Veteran journalist V Jayanth, who has worked with The Hindu for several years and shared a friendship with the charismatic politician, recounts his memories of her. Even when the relationship between Jayalalithaa and The Hindu soured after she filed defamation cases against the publication, Jayanth says he continued to share a good rapport with the late CM – whom he recalls as a voracious reader and a woman of sharp wit.
What was Jayalalithaa like as a person?
She was very sharp. Very intelligent. She measured every word that she wanted to say. If she said something that she should not have said, she immediately corrected herself. She was very clear in her thinking, very forthright about what she wanted to say. There was nothing namby pamby about her. She'd require a set of questions before interviews. She liked to prepare with statistics to back her up. But she could also speak extempore.
Since when have you known her closely?
From 1987-88. This was when she first came into state politics. She was at first a Rajya Sabha member, but she was also the Propaganda Secretary of the AIADMK – that's when I first began to meet her. After MGR fell ill and she was gradually moving to the centerstage, we (journalists) started seeing her more often, talking to her more often.
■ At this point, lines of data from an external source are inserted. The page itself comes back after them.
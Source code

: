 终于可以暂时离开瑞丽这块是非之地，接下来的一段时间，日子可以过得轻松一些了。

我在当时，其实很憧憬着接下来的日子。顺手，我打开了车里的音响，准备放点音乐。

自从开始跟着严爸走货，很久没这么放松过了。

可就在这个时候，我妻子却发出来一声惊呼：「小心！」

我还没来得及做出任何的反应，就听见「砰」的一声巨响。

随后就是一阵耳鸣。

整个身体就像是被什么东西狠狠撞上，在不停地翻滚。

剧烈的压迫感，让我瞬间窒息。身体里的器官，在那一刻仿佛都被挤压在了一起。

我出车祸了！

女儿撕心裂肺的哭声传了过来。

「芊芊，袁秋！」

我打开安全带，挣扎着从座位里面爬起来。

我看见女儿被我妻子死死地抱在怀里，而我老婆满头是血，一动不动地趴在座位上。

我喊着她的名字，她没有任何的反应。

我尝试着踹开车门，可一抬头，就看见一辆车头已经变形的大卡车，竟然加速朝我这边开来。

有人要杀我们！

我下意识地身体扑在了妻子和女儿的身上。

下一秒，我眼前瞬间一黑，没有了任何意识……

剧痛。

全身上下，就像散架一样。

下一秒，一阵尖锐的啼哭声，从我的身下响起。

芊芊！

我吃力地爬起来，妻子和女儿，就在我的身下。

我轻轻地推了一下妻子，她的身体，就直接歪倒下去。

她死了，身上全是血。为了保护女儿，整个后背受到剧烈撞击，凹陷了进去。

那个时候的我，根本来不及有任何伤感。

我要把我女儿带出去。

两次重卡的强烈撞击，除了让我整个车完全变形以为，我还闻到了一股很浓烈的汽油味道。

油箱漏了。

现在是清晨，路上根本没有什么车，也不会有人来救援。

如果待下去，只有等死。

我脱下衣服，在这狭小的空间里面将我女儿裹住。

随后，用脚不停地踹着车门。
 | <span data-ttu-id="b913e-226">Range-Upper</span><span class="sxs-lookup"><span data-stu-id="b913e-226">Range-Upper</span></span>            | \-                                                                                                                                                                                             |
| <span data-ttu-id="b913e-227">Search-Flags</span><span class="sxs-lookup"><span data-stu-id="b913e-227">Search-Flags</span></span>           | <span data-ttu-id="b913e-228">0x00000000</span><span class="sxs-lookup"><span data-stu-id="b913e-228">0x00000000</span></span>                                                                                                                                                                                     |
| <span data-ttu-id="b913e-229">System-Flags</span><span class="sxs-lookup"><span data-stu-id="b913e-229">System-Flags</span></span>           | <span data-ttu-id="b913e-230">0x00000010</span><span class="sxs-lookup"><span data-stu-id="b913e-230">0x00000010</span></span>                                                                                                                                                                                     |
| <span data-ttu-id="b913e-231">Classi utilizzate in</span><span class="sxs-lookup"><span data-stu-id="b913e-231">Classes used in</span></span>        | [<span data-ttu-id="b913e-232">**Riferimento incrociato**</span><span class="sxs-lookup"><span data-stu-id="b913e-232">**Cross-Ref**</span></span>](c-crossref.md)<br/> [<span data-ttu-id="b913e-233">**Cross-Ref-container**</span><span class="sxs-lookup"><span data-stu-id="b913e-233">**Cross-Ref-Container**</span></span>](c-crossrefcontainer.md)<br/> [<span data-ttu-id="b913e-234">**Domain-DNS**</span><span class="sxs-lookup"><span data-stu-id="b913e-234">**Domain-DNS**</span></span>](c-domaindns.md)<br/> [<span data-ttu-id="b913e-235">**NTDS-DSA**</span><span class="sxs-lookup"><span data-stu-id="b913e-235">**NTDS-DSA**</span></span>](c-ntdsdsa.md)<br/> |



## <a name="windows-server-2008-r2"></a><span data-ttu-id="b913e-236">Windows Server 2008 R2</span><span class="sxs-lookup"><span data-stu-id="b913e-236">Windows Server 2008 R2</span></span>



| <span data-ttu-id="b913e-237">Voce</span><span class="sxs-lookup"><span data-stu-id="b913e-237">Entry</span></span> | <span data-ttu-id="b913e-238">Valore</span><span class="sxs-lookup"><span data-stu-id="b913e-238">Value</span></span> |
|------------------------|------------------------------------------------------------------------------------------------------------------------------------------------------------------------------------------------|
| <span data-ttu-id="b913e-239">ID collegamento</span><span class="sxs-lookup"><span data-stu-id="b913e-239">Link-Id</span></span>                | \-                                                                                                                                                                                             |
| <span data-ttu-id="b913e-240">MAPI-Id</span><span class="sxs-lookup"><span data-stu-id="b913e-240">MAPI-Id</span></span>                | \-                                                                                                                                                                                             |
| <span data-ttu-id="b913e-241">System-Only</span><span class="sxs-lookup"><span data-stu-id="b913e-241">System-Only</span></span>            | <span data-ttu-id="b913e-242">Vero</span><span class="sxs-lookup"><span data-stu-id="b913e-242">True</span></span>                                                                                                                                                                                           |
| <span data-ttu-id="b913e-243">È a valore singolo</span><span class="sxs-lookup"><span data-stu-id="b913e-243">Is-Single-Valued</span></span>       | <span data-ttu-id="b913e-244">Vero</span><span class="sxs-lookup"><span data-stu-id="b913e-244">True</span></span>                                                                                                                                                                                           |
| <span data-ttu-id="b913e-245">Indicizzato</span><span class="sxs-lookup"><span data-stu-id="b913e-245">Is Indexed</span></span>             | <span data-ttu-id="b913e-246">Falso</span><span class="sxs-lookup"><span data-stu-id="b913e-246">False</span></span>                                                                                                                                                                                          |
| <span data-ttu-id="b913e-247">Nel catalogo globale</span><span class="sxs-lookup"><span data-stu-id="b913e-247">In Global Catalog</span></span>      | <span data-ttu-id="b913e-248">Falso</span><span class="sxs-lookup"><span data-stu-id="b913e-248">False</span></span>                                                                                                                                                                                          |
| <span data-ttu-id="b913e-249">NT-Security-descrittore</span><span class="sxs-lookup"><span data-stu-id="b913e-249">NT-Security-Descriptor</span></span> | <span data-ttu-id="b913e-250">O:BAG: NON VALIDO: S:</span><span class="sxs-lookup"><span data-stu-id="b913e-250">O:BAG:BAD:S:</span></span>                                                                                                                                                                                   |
Once MGR died, she became the central figure.
Jayalalithaa did not let people into her inner circle too easily. How did your friendship happen?
I kept visiting her again and again over work. I had some good friends in her establishment. She was a voracious reader, she knew whom she was talking to. She followed whatever you were writing. Even a year after she became Chief Minister, she'd call me and say, "This is not what I said! Why did you give it this angle?" She read everything and took everything seriously too.
You knew her personally as well as professionally. And Jayalalithaa wasn't one to take criticism lightly. As a journalist working for a publication, did a conflict ever arise in your relationship?
In 1992, I was transferred to Sri Lanka by The Hindu. I was covering her at that time and I told her that I was moving. She was very upset because she thought she had a good equation with me and wanted to have that kind of rapport with The Hindu. She asked me if I wanted to remain here and said that she could speak to my editor to make sure that I continued here. I said that this was a good professional break and that I'd like to go.
But I told her that before I go, I'd like to have another interview with her. She said she was going to Ooty next week and was likely to be there for the next couple of weeks. I said I was prepared to go there to do the interview. We fixed up a date. But on the day I landed in Ooty, there was a news item in The Hindu which was critical of her. It was about her public gatherings... how lorries and buses were being used to bring in people. She was very upset about it and when I went to the guesthouse to meet her, she said, "No, we're not having the interview today." I told her that I'd come all the way from Chennai for the interview and that I was going to Sri Lanka next week. I wasn't going to have another chance and I told her that I deserved this interview with her.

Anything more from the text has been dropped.